Find the amplitude of the motion given by x(t) = C cos ωt + D sin ωt.

Homework Equations


[/B]
x(t) = C cos ωt + D sin ωt

The Attempt at a Solution


[/B]
x(t) = C cos ωt + D sin ωt

x’(t) = -Cω sin ωt + Dω cos ωt

0 = -Cω sin ωt + Dω cos ωt

0 = -C sin ωt + D cos ωt

C sin ωt = D cos ωt

tan ωt = D/C

ωt = arctan D/C

t = (arctan D/C)/ω

x((arctan D/C)/ω) = C cos ω((arctan D/C)/ω)+ D sin ω((arctan D/C)/ω)

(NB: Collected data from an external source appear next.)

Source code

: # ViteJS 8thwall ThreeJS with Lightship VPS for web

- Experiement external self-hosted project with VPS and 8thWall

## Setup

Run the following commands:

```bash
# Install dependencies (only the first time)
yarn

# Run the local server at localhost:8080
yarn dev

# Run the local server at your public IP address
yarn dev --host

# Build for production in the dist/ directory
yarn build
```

x((arctan D/C)/ω) = C/sqrt(1 + (D/C)^2) + D^2/Csqrt(1 + (D/C)^2)
 
Fascheue said:

Homework Statement



Find the amplitude of the motion given by x(t) = C cos ωt + D sin ωt.

Homework Equations


[/B]
x(t) = C cos ωt + D sin ωt

The Attempt at a Solution


[/B]
x(t) = C cos ωt + D sin ωt

x’(t) = -Cω sin ωt + Dω cos ωt

0 = -Cω sin ωt + Dω cos ωt

0 = -C sin ωt + D cos ωt

C sin ωt = D cos ωt

tan ωt = D/C

ωt = arctan D/C

t = (arctan D/C)/ω

x((arctan D/C)/ω) = C cos ω((arctan D/C)/ω)+ D sin ω((arctan D/C)/ω)

x((arctan D/C)/ω) = C/sqrt(1 + (D/C)^2) + D^2/Csqrt(1 + (D/C)^2)
Yes, but you can simplify that a lot. (You should expect the answer to be symmetric in C and D.)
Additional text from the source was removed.